Work to be completed: Beginning at the line that contains "There is only one wish.", repeat every line of the listing exactly through the final one.

[Start of section]

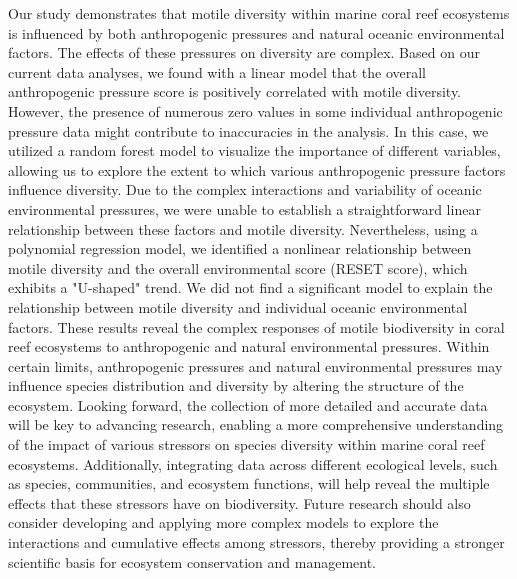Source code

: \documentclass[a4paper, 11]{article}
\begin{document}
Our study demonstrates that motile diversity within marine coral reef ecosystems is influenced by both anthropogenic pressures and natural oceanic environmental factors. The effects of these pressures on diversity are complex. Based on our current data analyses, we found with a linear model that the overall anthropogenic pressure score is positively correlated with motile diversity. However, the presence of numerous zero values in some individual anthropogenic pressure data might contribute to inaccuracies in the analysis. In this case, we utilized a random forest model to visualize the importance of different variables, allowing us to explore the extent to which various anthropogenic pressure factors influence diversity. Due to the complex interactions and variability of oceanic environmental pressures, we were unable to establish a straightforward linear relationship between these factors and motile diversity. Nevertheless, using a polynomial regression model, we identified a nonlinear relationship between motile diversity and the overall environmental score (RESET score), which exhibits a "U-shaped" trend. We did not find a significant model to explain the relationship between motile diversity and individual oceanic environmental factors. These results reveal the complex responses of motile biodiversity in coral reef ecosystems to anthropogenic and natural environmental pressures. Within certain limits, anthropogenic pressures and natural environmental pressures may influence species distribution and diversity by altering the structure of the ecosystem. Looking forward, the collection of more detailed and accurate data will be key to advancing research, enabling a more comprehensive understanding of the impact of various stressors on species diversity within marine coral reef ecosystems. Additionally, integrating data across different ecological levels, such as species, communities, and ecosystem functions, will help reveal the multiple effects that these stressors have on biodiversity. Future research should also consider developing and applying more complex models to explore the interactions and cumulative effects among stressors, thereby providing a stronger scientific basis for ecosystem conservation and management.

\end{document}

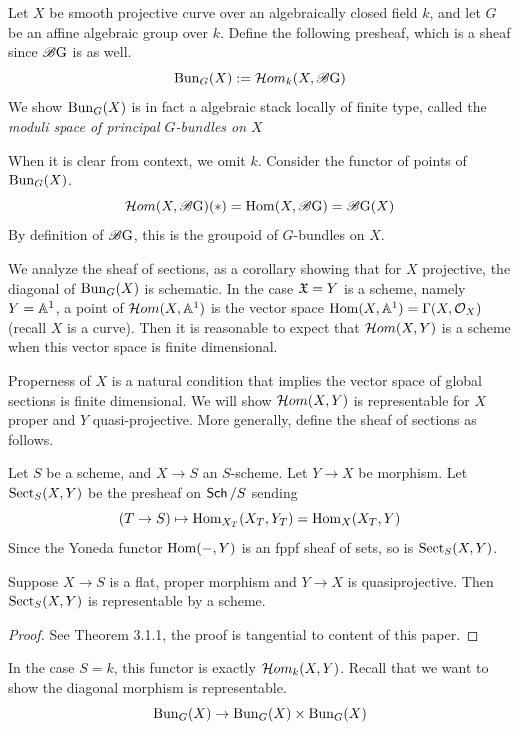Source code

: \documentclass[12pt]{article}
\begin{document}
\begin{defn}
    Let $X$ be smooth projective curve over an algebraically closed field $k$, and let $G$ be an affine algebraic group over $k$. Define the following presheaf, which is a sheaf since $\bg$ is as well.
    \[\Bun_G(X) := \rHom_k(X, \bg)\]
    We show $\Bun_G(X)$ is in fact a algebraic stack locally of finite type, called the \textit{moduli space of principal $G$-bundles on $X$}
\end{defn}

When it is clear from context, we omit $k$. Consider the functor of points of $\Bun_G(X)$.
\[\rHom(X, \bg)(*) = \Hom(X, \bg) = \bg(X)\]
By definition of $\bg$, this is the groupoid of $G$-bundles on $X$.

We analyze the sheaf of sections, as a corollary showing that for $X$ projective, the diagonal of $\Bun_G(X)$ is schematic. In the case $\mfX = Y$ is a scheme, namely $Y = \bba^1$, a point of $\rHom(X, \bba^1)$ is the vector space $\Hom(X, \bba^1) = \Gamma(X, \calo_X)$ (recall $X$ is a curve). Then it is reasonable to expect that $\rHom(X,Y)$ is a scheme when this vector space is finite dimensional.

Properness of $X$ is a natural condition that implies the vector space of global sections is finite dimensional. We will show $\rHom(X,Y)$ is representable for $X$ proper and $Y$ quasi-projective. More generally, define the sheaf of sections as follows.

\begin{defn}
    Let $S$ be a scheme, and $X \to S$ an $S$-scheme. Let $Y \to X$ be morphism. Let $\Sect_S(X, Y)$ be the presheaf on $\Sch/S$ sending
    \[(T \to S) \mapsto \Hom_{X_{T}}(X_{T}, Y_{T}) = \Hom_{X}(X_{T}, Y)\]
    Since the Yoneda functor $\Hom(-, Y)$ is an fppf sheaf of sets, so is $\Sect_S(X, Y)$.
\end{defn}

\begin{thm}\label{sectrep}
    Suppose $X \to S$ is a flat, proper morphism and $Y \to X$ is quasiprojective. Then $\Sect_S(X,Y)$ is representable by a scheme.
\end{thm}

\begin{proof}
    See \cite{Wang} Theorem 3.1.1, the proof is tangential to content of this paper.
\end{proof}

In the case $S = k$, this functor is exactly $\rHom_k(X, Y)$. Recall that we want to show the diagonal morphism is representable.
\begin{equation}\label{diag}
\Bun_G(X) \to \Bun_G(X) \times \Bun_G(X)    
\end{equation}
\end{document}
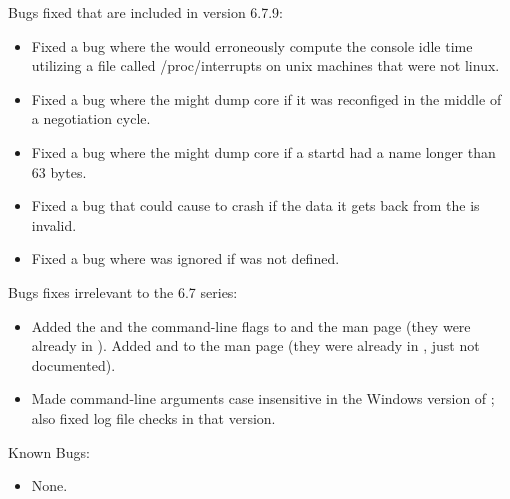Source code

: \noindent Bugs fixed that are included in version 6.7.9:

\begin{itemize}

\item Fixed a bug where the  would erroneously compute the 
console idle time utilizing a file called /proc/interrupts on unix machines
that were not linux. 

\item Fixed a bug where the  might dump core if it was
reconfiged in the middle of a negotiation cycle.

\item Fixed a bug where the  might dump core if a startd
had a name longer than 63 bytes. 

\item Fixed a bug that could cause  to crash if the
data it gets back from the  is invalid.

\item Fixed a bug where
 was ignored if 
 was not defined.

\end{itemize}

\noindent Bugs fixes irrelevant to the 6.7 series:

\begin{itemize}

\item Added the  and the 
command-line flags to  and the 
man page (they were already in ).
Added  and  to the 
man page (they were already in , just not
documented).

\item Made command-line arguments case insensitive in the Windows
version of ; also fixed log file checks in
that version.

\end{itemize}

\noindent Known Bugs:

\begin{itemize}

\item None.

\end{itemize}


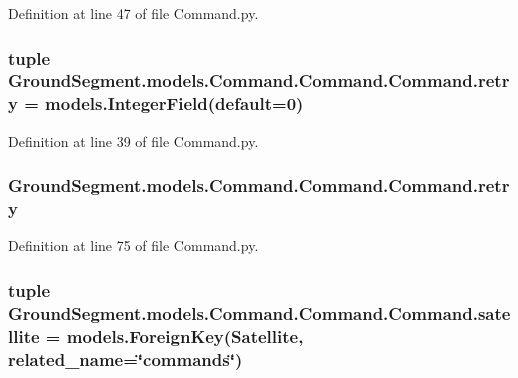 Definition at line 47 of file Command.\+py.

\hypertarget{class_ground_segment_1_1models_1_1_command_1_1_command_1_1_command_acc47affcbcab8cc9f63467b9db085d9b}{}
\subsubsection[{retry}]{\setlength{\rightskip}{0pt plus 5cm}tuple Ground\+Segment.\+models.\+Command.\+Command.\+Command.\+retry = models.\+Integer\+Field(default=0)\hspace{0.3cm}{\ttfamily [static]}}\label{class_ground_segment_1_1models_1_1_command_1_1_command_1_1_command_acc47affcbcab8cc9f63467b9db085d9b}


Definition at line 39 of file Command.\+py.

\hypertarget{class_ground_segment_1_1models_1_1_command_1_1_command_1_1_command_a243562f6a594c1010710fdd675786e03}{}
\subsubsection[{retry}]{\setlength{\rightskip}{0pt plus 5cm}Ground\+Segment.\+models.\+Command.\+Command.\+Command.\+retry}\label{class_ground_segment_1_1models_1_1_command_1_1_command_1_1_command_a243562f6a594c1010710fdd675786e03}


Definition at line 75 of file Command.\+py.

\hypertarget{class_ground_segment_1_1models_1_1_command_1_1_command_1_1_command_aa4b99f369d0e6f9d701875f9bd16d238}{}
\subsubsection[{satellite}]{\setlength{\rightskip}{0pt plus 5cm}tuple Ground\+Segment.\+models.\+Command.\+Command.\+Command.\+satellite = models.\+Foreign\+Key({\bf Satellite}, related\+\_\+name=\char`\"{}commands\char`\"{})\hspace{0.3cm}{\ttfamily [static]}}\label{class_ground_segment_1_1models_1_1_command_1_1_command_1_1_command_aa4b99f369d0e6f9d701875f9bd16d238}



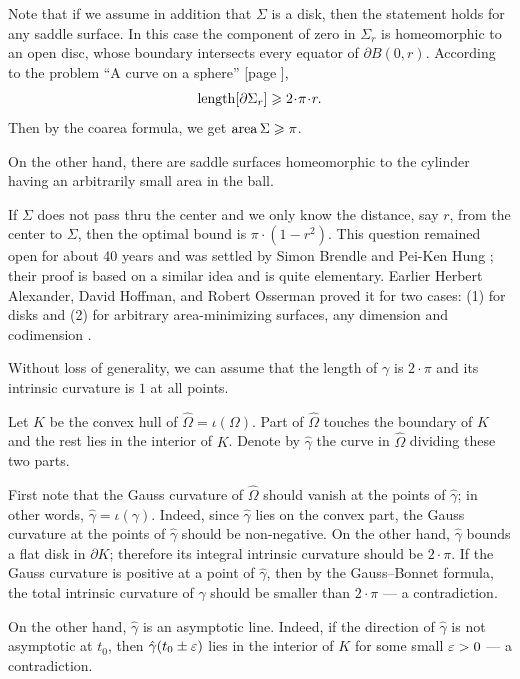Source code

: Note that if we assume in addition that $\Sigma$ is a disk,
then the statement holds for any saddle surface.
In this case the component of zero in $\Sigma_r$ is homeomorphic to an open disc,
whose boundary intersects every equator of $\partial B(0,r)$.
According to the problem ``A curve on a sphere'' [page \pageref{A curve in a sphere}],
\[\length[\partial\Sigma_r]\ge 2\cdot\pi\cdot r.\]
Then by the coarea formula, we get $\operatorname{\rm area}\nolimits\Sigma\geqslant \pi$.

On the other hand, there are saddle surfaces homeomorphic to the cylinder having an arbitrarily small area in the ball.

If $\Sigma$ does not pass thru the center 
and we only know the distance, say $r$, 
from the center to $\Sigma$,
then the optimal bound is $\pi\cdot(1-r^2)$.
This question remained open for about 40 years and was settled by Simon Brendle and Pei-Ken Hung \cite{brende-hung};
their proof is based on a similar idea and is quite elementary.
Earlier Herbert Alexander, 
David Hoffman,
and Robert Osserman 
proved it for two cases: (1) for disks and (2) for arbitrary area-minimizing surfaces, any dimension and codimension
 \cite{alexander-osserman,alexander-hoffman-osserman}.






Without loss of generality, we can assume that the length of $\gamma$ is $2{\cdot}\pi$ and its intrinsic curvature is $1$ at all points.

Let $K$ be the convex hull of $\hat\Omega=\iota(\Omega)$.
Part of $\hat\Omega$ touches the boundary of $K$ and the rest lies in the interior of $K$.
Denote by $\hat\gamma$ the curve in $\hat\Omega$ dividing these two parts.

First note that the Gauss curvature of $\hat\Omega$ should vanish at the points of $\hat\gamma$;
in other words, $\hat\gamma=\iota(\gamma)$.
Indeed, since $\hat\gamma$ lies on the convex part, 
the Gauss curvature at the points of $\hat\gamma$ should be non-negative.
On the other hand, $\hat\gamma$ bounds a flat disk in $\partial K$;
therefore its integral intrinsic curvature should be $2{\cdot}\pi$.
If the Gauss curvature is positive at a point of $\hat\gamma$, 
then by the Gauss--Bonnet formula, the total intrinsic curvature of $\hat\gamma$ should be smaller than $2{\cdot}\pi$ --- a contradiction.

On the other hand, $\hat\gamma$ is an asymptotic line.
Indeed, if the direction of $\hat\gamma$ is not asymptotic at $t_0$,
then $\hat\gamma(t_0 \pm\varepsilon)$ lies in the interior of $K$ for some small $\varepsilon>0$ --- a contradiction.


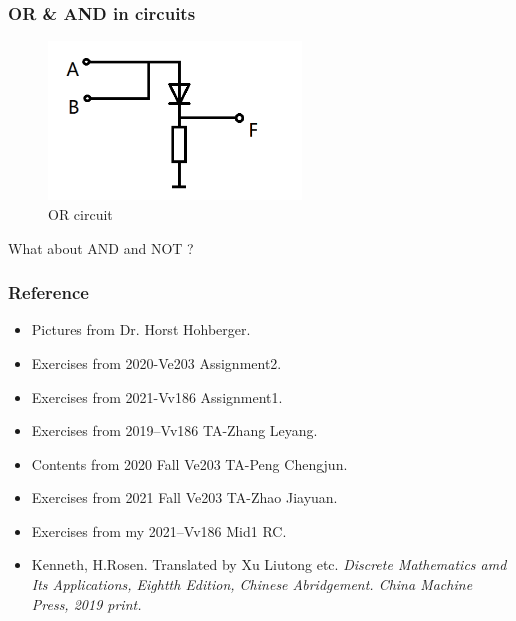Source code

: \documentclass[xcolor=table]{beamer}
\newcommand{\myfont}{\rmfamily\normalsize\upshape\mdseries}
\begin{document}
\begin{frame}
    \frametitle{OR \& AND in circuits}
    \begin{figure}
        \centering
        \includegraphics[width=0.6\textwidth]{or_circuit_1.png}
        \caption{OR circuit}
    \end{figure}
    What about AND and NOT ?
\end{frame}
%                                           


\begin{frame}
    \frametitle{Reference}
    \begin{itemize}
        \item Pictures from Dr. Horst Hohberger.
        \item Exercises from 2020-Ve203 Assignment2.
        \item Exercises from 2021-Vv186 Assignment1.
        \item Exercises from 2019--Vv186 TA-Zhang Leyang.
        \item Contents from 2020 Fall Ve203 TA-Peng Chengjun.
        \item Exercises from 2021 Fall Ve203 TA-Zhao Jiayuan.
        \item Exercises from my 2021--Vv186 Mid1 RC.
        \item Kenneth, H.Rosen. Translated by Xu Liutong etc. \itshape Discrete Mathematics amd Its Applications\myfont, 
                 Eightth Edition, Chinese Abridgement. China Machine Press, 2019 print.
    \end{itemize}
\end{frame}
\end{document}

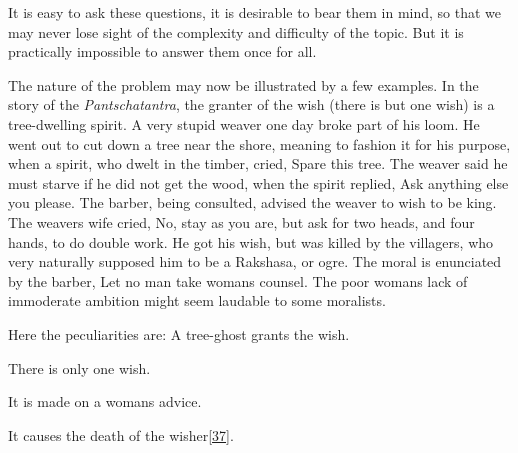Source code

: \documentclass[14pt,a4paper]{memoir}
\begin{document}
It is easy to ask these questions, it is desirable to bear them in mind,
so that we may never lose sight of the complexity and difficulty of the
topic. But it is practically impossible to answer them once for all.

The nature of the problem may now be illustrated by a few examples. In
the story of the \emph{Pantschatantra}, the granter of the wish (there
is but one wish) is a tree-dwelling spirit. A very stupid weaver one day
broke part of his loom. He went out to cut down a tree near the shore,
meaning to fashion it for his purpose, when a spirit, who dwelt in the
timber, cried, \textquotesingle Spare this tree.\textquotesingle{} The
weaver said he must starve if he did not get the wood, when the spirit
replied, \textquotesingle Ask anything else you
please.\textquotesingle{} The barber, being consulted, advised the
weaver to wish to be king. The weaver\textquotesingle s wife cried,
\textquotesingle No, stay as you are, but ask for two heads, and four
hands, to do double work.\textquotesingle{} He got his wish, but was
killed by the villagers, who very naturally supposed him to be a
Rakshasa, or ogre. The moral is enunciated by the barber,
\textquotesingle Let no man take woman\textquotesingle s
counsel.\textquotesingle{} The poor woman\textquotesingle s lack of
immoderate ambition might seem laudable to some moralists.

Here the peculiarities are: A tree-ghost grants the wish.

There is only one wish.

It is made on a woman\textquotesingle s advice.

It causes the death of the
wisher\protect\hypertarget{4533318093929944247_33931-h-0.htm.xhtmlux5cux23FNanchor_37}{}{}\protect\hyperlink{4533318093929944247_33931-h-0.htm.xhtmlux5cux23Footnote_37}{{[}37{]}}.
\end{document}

[End of section]

Solution to the exercise:
There is only one wish.

It is made on a woman\textquotesingle s advice.

It causes the death of the
wisher\protect\hypertarget{4533318093929944247_33931-h-0.htm.xhtmlux5cux23FNanchor_37}{}{}\protect\hyperlink{4533318093929944247_33931-h-0.htm.xhtmlux5cux23Footnote_37}{{[}37{]}}.
\end{document}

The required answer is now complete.